Should, Would, Could… Three words that can really hurt.
The interesting thing is that when you Should, Would, Could ourselves, you diminish your impact in this world.
Should, Would and Could assume that you are a mind reader or have crystal ball that could predict the future.
If I would have known…
I should have…
I could have…
I’m here to tell your inner critic to back off.
You don’t know what you know, until you know it.
Read that slow…
You don’t know what you know, until you know it.
You lived out your regular relationship with your Loved One and that’s the best thing you did.
It’s easy to say what you would have done in hindsight. Chances are you were honest in your relationship, you were truly you and they were truly them. That doesn’t mean you did anything wrong. It’s actually the opposite.
So many times, I hear about how if someone knew a Loved One was going to die in an accident, they would have said goodbye that day. Or about if they knew the moment the Loved One was going to die, they would have stayed present instead of leaving a room. Or in the instance of a substance related death, they would have gone back on all their boundaries to have them in their home again.
This is being really hard on yourself. Your Loved One’s death is NOT your fault.
Let’s challenge those Shoulds, Woulds and Coulds.
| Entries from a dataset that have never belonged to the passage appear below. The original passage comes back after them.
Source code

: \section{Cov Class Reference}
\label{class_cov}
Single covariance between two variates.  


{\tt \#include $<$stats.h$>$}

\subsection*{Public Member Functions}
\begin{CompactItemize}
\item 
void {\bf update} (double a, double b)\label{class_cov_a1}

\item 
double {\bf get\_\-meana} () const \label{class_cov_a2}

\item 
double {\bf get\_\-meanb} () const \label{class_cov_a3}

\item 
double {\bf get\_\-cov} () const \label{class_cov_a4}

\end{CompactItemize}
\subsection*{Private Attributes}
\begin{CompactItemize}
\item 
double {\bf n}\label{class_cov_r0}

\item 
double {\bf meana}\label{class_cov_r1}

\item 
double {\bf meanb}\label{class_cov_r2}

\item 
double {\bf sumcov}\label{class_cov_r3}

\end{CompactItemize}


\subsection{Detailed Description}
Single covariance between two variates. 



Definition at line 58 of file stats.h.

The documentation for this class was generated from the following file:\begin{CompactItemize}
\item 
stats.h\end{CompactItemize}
When you hear that inner voice give you a Should, Would or Could, turn it around.
Ask yourself questions like:
What was I doing instead of …(what you are coulding on yourself)?
What was our real relationship?
What’s the evidence that doing… would change things?
We all want someone or something to be different because you didn’t want to lose your Loved One right now. Shoulds, Woulds, and Coulds give a false illusion that you could have prevented the death. Even in accidents, it’s not intentional – that’s why it’s called an accident.
This has been a tough love kind of post. I’m going to give it to you straight – Should, Would, and Could are not your friends. They are a distraction to your grief and prevent you from developing a new relationship with your Loved One.
Share: What is something that you are Should, Would, or Could doing to yourself? Release it here. If that’s not comfortable, write it on a piece of paper and then tear it up into tiny pieces and post a picture.
Let these false responsibilities go, my friend.